__Assigned task__
Below are records to print word for word; include none of their pictures.

__Data for processing__
--- START ---
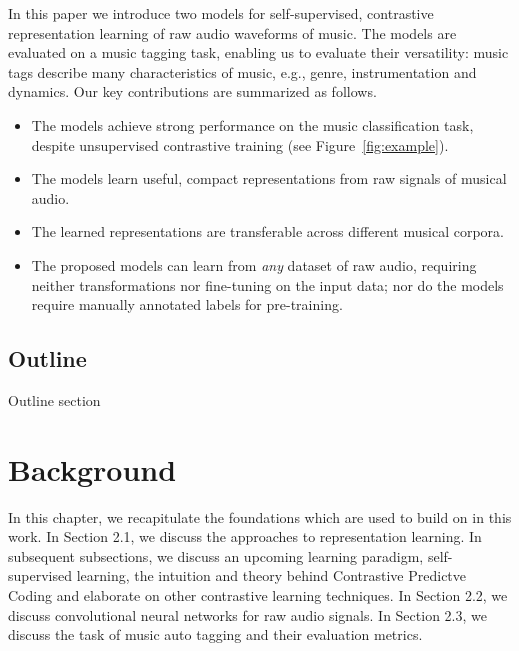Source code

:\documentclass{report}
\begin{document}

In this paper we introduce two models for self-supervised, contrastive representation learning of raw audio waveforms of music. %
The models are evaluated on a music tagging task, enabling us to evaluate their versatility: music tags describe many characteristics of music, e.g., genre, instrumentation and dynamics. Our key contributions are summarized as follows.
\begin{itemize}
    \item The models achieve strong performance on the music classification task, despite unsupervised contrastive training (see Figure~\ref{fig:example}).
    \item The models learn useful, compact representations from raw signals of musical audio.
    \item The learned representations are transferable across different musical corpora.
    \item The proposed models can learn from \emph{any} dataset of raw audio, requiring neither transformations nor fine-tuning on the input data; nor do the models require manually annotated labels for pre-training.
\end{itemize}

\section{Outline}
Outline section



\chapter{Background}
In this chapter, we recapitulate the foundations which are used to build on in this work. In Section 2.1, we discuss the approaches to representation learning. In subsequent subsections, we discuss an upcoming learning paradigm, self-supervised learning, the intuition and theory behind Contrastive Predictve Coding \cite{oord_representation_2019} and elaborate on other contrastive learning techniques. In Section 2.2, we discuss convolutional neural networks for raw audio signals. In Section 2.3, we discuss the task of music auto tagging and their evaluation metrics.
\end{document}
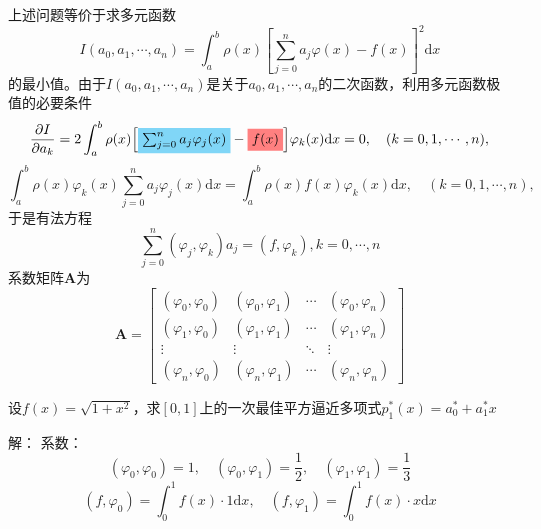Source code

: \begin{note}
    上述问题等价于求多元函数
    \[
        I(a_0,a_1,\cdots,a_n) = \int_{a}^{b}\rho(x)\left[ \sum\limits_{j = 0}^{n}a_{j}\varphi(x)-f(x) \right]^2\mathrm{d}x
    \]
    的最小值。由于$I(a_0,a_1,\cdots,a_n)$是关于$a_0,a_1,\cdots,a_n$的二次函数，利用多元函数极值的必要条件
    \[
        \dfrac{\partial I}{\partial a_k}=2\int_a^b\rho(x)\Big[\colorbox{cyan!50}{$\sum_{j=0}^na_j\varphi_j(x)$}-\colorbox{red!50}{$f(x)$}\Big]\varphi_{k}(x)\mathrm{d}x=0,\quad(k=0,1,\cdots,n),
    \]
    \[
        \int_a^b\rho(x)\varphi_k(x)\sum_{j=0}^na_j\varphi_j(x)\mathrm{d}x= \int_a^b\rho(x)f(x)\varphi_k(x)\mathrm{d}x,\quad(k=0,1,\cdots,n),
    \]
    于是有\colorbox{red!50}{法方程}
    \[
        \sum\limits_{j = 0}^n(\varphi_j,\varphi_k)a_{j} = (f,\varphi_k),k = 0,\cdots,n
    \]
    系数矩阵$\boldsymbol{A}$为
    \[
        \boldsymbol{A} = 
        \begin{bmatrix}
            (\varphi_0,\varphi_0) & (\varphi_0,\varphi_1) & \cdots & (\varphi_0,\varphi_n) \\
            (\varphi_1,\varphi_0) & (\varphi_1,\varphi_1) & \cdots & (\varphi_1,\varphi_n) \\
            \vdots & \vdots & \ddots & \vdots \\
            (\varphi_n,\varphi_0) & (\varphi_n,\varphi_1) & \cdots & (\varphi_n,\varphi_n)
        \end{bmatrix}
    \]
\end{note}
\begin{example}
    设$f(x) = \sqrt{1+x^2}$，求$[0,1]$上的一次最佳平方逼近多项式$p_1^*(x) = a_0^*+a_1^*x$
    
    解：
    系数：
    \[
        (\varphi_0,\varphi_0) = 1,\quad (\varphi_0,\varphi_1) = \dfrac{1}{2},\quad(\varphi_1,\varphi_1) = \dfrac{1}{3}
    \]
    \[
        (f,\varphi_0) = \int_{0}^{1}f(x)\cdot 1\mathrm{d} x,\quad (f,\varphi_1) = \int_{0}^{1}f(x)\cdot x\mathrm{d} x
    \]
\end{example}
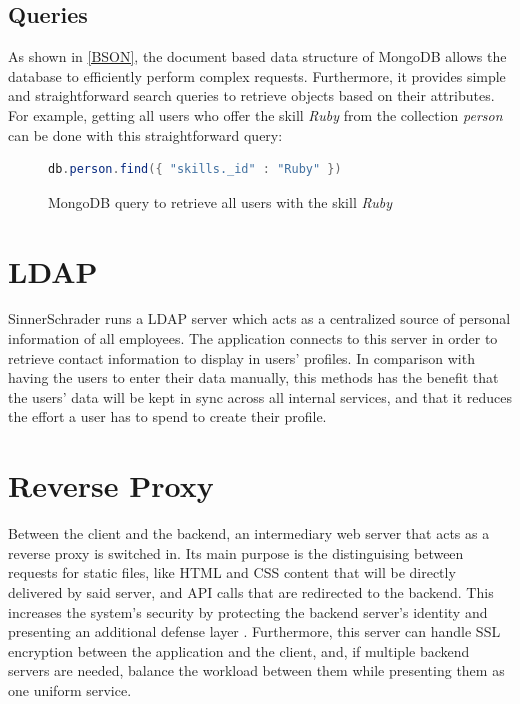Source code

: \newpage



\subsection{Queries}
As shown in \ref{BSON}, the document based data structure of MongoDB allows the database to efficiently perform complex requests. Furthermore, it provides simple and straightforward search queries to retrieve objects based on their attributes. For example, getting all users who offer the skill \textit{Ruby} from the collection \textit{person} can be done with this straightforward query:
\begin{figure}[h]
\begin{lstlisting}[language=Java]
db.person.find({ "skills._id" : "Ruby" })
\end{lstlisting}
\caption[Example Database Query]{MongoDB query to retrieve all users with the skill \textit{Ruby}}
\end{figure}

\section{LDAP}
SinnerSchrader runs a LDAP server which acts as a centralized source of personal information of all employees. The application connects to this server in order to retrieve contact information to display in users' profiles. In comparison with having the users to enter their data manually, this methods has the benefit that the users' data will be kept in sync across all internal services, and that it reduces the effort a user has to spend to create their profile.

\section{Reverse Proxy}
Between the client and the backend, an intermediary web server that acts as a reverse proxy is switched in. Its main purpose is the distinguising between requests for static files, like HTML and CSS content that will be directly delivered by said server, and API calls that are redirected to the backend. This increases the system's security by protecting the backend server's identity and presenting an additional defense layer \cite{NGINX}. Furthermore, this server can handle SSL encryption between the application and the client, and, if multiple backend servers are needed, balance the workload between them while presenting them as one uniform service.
--- END ---
__Written solution__
Source code

:\documentclass{report}
\begin{document}

In this paper we introduce two models for self-supervised, contrastive representation learning of raw audio waveforms of music. %
The models are evaluated on a music tagging task, enabling us to evaluate their versatility: music tags describe many characteristics of music, e.g., genre, instrumentation and dynamics. Our key contributions are summarized as follows.
\begin{itemize}
    \item The models achieve strong performance on the music classification task, despite unsupervised contrastive training (see Figure~\ref{fig:example}).
    \item The models learn useful, compact representations from raw signals of musical audio.
    \item The learned representations are transferable across different musical corpora.
    \item The proposed models can learn from \emph{any} dataset of raw audio, requiring neither transformations nor fine-tuning on the input data; nor do the models require manually annotated labels for pre-training.
\end{itemize}

\section{Outline}
Outline section



\chapter{Background}
In this chapter, we recapitulate the foundations which are used to build on in this work. In Section 2.1, we discuss the approaches to representation learning. In subsequent subsections, we discuss an upcoming learning paradigm, self-supervised learning, the intuition and theory behind Contrastive Predictve Coding \cite{oord_representation_2019} and elaborate on other contrastive learning techniques. In Section 2.2, we discuss convolutional neural networks for raw audio signals. In Section 2.3, we discuss the task of music auto tagging and their evaluation metrics.
\end{document}
Source code

: \begin{note}
    上述问题等价于求多元函数
    \[
        I(a_0,a_1,\cdots,a_n) = \int_{a}^{b}\rho(x)\left[ \sum\limits_{j = 0}^{n}a_{j}\varphi(x)-f(x) \right]^2\mathrm{d}x
    \]
    的最小值。由于$I(a_0,a_1,\cdots,a_n)$是关于$a_0,a_1,\cdots,a_n$的二次函数，利用多元函数极值的必要条件
    \[
        \dfrac{\partial I}{\partial a_k}=2\int_a^b\rho(x)\Big[\colorbox{cyan!50}{$\sum_{j=0}^na_j\varphi_j(x)$}-\colorbox{red!50}{$f(x)$}\Big]\varphi_{k}(x)\mathrm{d}x=0,\quad(k=0,1,\cdots,n),
    \]
    \[
        \int_a^b\rho(x)\varphi_k(x)\sum_{j=0}^na_j\varphi_j(x)\mathrm{d}x= \int_a^b\rho(x)f(x)\varphi_k(x)\mathrm{d}x,\quad(k=0,1,\cdots,n),
    \]
    于是有\colorbox{red!50}{法方程}
    \[
        \sum\limits_{j = 0}^n(\varphi_j,\varphi_k)a_{j} = (f,\varphi_k),k = 0,\cdots,n
    \]
    系数矩阵$\boldsymbol{A}$为
    \[
        \boldsymbol{A} = 
        \begin{bmatrix}
            (\varphi_0,\varphi_0) & (\varphi_0,\varphi_1) & \cdots & (\varphi_0,\varphi_n) \\
            (\varphi_1,\varphi_0) & (\varphi_1,\varphi_1) & \cdots & (\varphi_1,\varphi_n) \\
            \vdots & \vdots & \ddots & \vdots \\
            (\varphi_n,\varphi_0) & (\varphi_n,\varphi_1) & \cdots & (\varphi_n,\varphi_n)
        \end{bmatrix}
    \]
\end{note}
\begin{example}
    设$f(x) = \sqrt{1+x^2}$，求$[0,1]$上的一次最佳平方逼近多项式$p_1^*(x) = a_0^*+a_1^*x$
    
    解：
    系数：
    \[
        (\varphi_0,\varphi_0) = 1,\quad (\varphi_0,\varphi_1) = \dfrac{1}{2},\quad(\varphi_1,\varphi_1) = \dfrac{1}{3}
    \]
    \[
        (f,\varphi_0) = \int_{0}^{1}f(x)\cdot 1\mathrm{d} x,\quad (f,\varphi_1) = \int_{0}^{1}f(x)\cdot x\mathrm{d} x
    \]
\end{example}
Source code

: \newpage



\subsection{Queries}
As shown in \ref{BSON}, the document based data structure of MongoDB allows the database to efficiently perform complex requests. Furthermore, it provides simple and straightforward search queries to retrieve objects based on their attributes. For example, getting all users who offer the skill \textit{Ruby} from the collection \textit{person} can be done with this straightforward query:
\begin{figure}[h]
\begin{lstlisting}[language=Java]
db.person.find({ "skills._id" : "Ruby" })
\end{lstlisting}
\caption[Example Database Query]{MongoDB query to retrieve all users with the skill \textit{Ruby}}
\end{figure}

\section{LDAP}
SinnerSchrader runs a LDAP server which acts as a centralized source of personal information of all employees. The application connects to this server in order to retrieve contact information to display in users' profiles. In comparison with having the users to enter their data manually, this methods has the benefit that the users' data will be kept in sync across all internal services, and that it reduces the effort a user has to spend to create their profile.

\section{Reverse Proxy}
Between the client and the backend, an intermediary web server that acts as a reverse proxy is switched in. Its main purpose is the distinguising between requests for static files, like HTML and CSS content that will be directly delivered by said server, and API calls that are redirected to the backend. This increases the system's security by protecting the backend server's identity and presenting an additional defense layer \cite{NGINX}. Furthermore, this server can handle SSL encryption between the application and the client, and, if multiple backend servers are needed, balance the workload between them while presenting them as one uniform service.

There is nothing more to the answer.